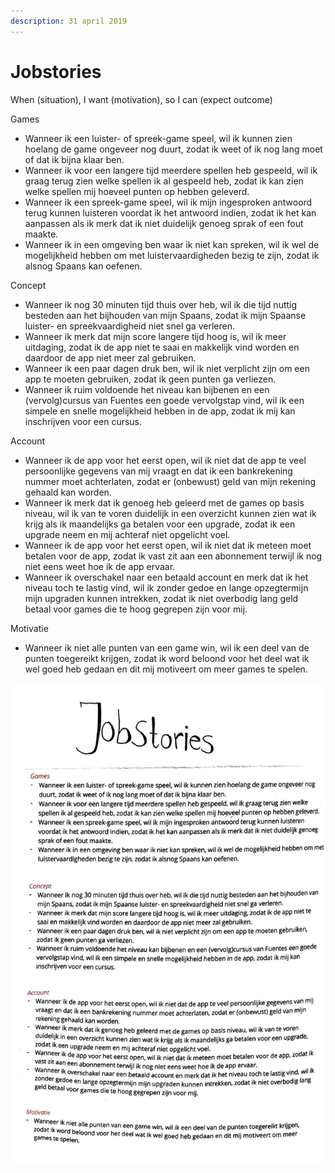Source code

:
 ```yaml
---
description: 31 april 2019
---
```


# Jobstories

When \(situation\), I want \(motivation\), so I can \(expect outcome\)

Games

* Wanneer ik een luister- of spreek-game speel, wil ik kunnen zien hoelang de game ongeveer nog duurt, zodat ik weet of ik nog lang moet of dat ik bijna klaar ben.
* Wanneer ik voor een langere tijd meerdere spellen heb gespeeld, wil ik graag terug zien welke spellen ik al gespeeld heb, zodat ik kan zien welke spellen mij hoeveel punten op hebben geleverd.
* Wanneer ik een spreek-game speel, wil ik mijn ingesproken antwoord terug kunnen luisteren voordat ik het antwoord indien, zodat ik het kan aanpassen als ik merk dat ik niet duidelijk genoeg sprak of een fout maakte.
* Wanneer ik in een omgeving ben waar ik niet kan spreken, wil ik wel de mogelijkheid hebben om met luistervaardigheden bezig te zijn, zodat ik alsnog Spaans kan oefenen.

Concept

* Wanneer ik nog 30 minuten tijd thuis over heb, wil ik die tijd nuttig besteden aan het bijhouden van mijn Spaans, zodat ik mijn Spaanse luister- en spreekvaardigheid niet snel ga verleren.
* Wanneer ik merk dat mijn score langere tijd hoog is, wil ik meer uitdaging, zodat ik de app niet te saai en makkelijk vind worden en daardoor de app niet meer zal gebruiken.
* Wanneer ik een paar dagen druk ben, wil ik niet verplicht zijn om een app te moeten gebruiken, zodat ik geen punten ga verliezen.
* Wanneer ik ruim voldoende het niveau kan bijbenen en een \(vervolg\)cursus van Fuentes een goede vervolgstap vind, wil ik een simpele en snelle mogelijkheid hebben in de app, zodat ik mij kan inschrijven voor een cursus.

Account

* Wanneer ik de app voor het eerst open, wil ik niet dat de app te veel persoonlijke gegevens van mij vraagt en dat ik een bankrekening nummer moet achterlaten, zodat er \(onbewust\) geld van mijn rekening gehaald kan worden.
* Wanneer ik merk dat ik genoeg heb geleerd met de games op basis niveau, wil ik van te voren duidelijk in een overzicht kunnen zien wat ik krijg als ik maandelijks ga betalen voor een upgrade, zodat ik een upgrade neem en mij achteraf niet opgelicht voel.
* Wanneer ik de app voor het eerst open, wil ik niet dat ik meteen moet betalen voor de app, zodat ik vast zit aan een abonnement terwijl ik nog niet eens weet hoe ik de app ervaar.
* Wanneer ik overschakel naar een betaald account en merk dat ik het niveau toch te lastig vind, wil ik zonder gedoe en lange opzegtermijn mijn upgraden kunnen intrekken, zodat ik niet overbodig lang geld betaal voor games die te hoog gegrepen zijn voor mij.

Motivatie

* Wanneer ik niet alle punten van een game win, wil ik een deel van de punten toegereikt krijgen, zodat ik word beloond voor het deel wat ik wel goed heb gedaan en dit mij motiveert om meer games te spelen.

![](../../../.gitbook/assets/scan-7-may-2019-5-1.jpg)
※
> _TASK INSTRUCTIONS_: Go through the records above and return each line in which the word "hebben" occurs.

> _RESPONSE BELOW_:
* Wanneer ik voor een langere tijd meerdere spellen heb gespeeld, wil ik graag terug zien welke spellen ik al gespeeld heb, zodat ik kan zien welke spellen mij hoeveel punten op hebben geleverd.
* Wanneer ik in een omgeving ben waar ik niet kan spreken, wil ik wel de mogelijkheid hebben om met luistervaardigheden bezig te zijn, zodat ik alsnog Spaans kan oefenen.
* Wanneer ik ruim voldoende het niveau kan bijbenen en een \(vervolg\)cursus van Fuentes een goede vervolgstap vind, wil ik een simpele en snelle mogelijkheid hebben in de app, zodat ik mij kan inschrijven voor een cursus.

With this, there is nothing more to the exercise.